Try it: Print nothing but the lines below starting at the line that holds "0.700000 & 19 & 35 \\ \hline" and ending at the line that holds "5.100000 & 5 & 35 \\ \hline", including both, each exactly as written.

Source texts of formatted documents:
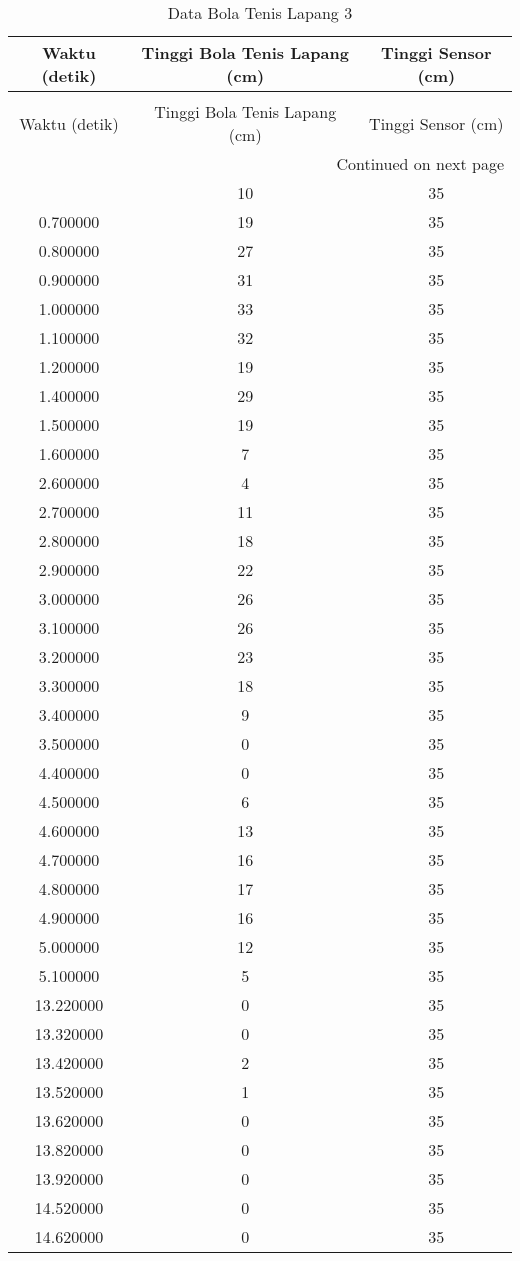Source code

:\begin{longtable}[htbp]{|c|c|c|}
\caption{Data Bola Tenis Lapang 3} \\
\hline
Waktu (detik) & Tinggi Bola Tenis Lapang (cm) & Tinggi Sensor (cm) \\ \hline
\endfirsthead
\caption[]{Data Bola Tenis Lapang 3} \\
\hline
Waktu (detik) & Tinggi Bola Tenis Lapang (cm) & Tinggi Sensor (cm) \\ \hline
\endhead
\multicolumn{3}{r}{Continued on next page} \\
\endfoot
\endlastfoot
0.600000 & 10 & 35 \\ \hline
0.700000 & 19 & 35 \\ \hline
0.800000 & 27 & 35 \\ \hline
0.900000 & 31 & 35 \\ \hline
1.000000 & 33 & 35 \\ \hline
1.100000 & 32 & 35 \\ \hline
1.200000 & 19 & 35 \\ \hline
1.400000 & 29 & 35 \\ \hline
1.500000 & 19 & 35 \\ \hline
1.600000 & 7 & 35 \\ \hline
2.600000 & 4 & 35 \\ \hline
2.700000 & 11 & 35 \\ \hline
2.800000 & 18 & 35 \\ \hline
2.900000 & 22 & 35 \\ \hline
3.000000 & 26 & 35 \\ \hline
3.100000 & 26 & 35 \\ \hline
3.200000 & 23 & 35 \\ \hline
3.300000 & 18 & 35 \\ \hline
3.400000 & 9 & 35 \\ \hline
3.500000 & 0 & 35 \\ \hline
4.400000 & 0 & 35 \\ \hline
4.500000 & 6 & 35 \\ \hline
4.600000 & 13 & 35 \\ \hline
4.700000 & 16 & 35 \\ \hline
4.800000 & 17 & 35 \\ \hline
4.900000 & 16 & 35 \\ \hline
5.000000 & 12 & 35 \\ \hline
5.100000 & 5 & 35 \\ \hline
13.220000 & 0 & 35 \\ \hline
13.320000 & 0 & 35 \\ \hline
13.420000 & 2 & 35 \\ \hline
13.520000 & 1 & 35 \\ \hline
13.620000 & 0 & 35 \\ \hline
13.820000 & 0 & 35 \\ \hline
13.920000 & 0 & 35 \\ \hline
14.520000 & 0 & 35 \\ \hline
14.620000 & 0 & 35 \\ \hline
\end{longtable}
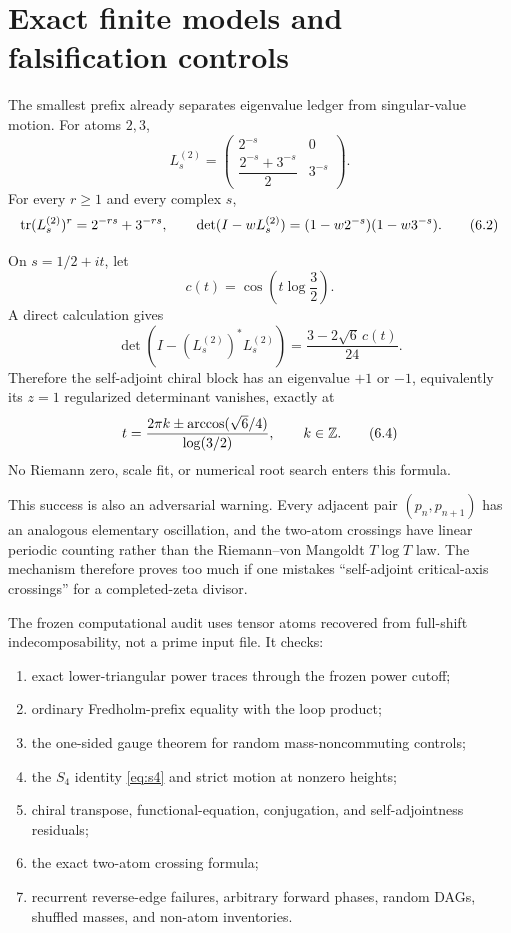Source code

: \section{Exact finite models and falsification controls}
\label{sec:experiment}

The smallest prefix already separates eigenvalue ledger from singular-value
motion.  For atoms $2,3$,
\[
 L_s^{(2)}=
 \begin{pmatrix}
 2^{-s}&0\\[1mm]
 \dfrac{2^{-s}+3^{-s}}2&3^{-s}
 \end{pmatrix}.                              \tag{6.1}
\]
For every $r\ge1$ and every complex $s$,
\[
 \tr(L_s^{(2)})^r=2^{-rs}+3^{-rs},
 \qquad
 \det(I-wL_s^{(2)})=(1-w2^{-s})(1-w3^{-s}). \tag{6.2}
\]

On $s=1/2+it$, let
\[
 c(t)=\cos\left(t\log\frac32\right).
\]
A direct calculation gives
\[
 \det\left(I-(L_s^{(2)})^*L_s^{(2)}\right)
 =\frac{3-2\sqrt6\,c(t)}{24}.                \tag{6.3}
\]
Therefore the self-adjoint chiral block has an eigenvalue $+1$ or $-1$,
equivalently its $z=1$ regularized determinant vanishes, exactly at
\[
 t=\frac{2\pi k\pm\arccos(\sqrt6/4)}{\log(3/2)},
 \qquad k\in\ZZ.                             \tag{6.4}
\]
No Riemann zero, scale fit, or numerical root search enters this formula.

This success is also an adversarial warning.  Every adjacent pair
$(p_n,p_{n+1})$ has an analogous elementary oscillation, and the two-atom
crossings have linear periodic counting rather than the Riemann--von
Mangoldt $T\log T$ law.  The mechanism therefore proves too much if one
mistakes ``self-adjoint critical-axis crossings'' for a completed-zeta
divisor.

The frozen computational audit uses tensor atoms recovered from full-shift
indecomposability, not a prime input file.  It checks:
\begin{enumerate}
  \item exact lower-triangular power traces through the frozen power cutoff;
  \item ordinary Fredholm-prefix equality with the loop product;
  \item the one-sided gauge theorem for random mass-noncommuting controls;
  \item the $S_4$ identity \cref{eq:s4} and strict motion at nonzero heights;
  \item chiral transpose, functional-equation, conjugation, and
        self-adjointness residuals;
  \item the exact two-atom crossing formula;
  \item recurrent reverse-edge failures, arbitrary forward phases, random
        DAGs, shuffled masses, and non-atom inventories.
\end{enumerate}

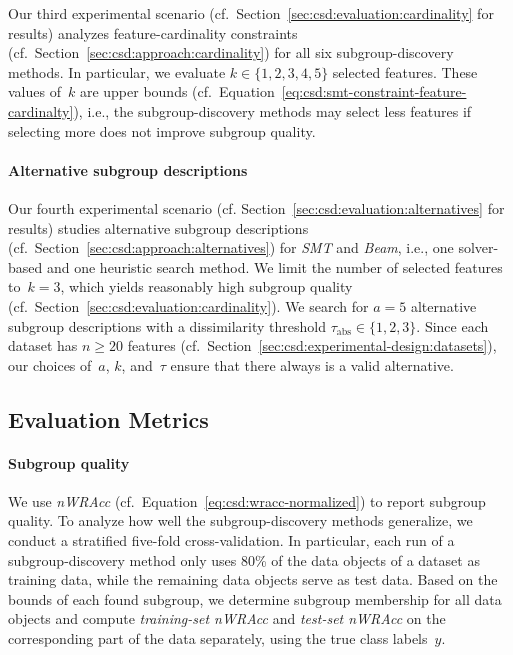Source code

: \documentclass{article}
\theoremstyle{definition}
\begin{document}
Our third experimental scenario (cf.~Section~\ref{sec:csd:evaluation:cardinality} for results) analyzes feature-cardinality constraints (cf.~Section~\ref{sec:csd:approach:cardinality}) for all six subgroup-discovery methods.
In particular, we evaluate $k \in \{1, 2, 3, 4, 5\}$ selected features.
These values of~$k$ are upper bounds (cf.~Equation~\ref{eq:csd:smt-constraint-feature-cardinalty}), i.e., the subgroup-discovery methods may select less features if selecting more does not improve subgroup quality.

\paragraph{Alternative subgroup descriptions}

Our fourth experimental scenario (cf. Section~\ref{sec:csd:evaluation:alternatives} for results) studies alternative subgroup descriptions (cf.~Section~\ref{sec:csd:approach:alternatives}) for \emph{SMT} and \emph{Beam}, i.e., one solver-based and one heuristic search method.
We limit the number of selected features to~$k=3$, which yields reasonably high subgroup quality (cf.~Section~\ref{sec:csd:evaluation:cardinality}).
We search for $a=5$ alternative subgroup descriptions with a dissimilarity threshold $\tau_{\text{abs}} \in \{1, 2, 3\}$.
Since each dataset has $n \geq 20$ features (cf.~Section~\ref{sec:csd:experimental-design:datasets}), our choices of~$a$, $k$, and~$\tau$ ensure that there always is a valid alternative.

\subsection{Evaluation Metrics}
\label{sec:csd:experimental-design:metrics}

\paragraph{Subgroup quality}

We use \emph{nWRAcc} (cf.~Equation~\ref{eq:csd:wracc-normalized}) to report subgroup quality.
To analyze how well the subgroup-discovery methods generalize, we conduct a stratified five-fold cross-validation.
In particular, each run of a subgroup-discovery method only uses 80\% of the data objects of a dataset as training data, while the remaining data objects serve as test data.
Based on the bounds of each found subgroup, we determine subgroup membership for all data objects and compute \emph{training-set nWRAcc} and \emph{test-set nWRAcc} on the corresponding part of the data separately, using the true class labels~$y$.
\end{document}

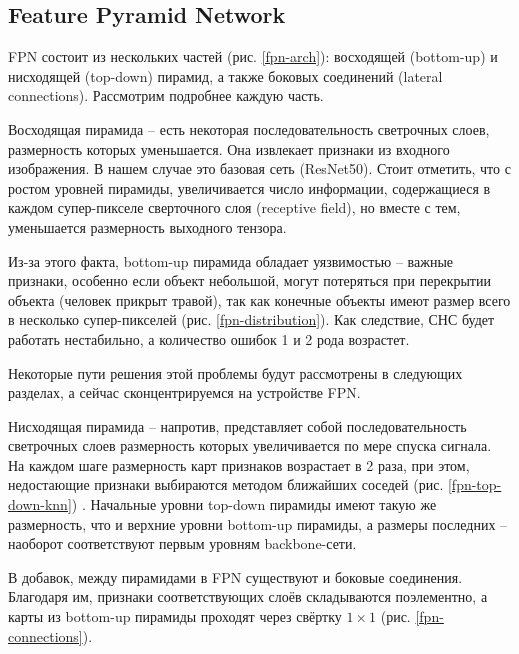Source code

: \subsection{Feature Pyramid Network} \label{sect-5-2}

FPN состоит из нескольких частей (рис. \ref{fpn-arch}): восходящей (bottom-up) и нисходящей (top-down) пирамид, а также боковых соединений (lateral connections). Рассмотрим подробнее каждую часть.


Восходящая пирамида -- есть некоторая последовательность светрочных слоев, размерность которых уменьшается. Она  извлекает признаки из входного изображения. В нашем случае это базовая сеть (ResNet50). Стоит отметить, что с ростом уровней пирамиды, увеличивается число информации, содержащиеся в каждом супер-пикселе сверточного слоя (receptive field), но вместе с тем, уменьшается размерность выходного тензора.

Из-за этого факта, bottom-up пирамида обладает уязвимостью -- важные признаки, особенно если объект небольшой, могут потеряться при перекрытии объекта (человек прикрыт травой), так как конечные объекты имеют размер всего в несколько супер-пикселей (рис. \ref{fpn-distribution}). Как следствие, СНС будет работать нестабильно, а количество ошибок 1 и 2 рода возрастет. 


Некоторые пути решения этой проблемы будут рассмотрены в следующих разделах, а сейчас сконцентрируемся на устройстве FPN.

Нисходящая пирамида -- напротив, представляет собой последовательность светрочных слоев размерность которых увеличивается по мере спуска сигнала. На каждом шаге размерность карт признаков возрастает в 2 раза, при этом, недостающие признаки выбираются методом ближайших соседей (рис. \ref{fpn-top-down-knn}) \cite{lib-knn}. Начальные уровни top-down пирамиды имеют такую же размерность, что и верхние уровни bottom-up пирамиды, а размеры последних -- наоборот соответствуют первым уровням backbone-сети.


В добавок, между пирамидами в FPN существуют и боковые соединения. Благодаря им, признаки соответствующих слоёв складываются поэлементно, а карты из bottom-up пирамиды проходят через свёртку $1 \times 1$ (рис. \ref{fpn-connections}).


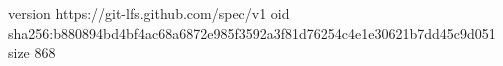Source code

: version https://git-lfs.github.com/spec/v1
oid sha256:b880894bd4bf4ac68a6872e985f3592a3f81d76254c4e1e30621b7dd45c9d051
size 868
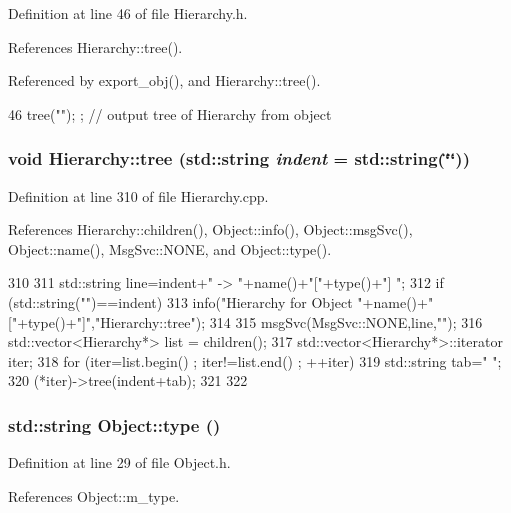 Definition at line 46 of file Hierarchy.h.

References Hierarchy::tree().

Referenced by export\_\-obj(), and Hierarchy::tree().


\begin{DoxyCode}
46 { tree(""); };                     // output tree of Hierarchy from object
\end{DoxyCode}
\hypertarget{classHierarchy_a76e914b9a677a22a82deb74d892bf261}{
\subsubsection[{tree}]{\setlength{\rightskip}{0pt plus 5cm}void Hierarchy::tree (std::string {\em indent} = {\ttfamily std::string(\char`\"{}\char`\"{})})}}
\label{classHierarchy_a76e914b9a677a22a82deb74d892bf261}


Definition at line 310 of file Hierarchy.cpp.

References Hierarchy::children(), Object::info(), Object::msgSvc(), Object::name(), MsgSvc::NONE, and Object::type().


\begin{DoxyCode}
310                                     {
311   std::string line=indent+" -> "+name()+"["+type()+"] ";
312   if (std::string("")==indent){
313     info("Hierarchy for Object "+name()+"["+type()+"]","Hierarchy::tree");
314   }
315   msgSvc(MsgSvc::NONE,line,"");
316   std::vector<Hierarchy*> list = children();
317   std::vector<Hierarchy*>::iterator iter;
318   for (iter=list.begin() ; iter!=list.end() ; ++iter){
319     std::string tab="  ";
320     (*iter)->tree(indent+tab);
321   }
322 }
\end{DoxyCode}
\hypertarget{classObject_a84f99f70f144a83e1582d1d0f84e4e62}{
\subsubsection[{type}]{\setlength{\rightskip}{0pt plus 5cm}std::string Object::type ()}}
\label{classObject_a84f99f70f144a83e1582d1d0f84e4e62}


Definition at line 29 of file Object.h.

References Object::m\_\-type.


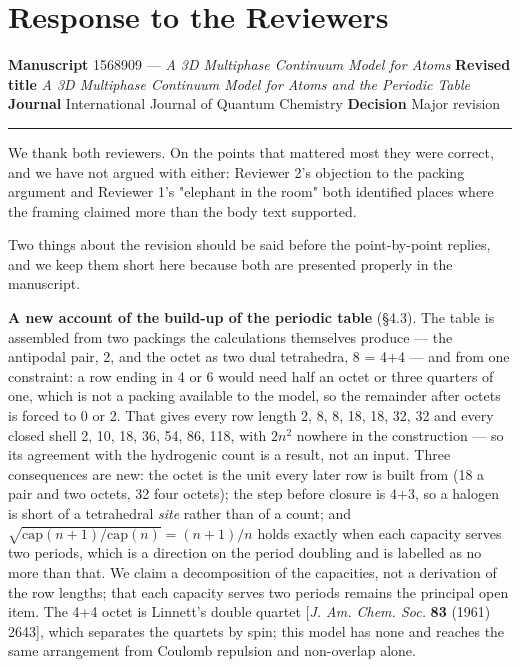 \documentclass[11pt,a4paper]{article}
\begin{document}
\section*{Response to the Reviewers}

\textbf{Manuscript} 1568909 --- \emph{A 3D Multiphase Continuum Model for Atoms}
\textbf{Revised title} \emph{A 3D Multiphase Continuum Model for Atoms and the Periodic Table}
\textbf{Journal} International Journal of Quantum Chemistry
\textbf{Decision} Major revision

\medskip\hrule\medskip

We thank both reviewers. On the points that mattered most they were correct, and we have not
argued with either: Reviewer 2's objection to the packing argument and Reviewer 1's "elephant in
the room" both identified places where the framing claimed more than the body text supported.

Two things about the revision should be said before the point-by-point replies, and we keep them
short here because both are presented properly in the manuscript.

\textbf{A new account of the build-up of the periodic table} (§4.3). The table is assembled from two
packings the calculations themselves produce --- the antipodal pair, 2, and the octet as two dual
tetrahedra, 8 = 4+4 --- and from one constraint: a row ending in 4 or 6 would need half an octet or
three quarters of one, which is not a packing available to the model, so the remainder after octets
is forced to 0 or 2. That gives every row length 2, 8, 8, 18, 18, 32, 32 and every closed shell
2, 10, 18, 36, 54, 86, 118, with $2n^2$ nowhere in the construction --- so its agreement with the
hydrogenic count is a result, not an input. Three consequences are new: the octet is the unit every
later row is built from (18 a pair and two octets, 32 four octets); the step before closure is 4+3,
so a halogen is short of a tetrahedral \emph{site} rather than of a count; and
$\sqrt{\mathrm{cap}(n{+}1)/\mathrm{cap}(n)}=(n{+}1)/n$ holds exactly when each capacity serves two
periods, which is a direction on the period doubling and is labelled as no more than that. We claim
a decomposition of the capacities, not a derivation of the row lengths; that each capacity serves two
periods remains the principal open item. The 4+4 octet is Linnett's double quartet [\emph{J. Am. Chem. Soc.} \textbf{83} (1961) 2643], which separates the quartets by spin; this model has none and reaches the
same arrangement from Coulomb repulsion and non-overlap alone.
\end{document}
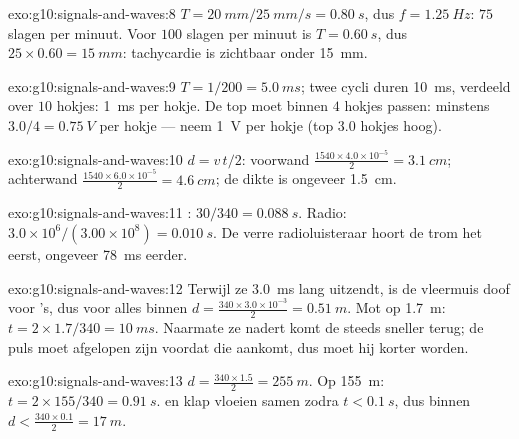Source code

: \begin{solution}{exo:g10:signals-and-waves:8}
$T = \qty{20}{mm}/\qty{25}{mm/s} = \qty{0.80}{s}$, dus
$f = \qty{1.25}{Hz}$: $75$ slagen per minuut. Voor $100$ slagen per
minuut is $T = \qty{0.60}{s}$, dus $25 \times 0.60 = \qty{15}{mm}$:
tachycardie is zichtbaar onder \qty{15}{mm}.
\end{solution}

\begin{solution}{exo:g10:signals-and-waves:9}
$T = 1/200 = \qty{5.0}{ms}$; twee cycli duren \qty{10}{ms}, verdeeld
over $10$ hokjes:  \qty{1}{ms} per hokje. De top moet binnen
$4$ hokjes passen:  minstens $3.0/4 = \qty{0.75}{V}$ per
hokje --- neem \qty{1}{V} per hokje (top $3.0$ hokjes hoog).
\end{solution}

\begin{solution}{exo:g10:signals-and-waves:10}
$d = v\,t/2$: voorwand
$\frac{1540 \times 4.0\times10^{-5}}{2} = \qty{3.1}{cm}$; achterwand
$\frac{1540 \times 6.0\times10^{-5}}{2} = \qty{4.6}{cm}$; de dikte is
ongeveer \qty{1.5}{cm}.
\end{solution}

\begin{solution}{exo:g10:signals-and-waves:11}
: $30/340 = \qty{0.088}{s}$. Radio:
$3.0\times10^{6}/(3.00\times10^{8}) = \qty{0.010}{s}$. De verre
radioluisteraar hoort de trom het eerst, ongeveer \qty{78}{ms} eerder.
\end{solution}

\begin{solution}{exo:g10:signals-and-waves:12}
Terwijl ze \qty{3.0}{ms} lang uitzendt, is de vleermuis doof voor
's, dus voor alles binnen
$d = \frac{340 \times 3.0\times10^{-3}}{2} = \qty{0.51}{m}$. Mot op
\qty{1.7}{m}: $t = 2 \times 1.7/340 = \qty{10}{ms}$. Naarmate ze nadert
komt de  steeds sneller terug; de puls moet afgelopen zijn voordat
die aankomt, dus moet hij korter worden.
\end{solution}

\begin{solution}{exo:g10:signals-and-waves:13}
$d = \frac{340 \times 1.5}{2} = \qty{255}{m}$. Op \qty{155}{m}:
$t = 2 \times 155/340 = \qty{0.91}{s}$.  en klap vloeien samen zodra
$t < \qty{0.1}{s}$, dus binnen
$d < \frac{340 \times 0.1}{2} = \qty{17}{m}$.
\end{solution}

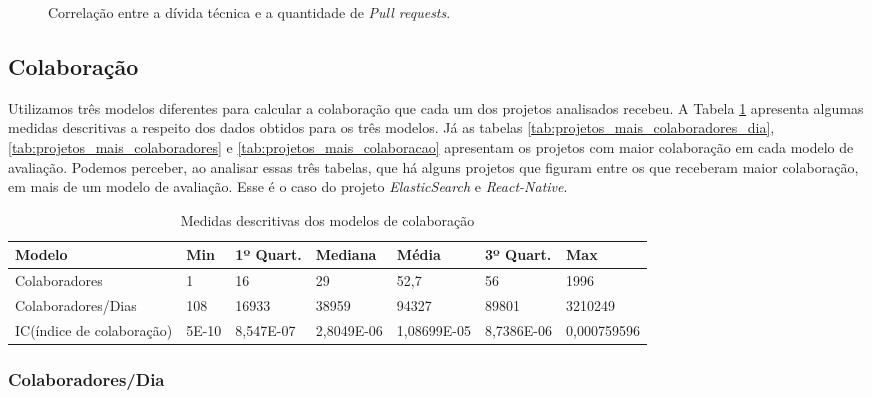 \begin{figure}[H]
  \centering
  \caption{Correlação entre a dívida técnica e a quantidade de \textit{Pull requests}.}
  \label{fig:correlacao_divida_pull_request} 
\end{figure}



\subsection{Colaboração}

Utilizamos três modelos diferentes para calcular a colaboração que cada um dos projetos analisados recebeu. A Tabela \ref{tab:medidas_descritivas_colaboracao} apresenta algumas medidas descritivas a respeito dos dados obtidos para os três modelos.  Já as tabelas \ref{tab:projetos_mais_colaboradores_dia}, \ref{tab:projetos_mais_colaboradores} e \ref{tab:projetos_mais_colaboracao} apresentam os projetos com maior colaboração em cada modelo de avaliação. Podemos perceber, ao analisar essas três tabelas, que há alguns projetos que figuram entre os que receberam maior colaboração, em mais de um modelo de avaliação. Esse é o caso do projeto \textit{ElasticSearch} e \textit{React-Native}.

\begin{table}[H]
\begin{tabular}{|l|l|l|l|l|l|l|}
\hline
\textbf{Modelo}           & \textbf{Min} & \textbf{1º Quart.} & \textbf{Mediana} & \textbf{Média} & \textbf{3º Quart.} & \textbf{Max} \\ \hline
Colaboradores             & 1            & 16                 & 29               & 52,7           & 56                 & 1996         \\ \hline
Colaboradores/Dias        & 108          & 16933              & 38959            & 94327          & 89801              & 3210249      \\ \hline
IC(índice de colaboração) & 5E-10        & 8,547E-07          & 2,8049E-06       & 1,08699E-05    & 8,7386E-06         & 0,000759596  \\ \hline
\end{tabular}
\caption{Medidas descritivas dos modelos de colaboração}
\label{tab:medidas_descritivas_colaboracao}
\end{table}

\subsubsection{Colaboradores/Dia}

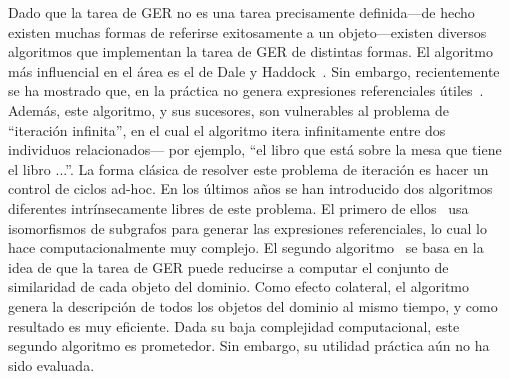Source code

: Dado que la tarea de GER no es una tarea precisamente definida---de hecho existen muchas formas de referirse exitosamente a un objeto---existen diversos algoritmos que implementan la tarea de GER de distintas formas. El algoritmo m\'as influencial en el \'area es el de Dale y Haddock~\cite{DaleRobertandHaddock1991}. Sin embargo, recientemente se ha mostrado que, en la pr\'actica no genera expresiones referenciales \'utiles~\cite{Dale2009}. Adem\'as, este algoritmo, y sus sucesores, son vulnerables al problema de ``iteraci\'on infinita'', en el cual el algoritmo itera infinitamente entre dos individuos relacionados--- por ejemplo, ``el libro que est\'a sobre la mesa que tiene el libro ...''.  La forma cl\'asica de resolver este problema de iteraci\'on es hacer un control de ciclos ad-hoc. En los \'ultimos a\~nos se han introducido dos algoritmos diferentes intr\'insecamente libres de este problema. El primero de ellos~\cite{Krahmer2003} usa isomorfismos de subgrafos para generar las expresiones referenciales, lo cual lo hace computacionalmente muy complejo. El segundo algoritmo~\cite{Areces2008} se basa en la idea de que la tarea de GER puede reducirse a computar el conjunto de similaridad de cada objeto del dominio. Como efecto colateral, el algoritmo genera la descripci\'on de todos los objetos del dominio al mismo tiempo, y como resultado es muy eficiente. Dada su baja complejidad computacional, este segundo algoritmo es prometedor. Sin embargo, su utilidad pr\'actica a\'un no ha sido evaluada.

Written answer:
0.700000 & 19 & 35 \\ \hline
0.800000 & 27 & 35 \\ \hline
0.900000 & 31 & 35 \\ \hline
1.000000 & 33 & 35 \\ \hline
1.100000 & 32 & 35 \\ \hline
1.200000 & 19 & 35 \\ \hline
1.400000 & 29 & 35 \\ \hline
1.500000 & 19 & 35 \\ \hline
1.600000 & 7 & 35 \\ \hline
2.600000 & 4 & 35 \\ \hline
2.700000 & 11 & 35 \\ \hline
2.800000 & 18 & 35 \\ \hline
2.900000 & 22 & 35 \\ \hline
3.000000 & 26 & 35 \\ \hline
3.100000 & 26 & 35 \\ \hline
3.200000 & 23 & 35 \\ \hline
3.300000 & 18 & 35 \\ \hline
3.400000 & 9 & 35 \\ \hline
3.500000 & 0 & 35 \\ \hline
4.400000 & 0 & 35 \\ \hline
4.500000 & 6 & 35 \\ \hline
4.600000 & 13 & 35 \\ \hline
4.700000 & 16 & 35 \\ \hline
4.800000 & 17 & 35 \\ \hline
4.900000 & 16 & 35 \\ \hline
5.000000 & 12 & 35 \\ \hline
5.100000 & 5 & 35 \\ \hline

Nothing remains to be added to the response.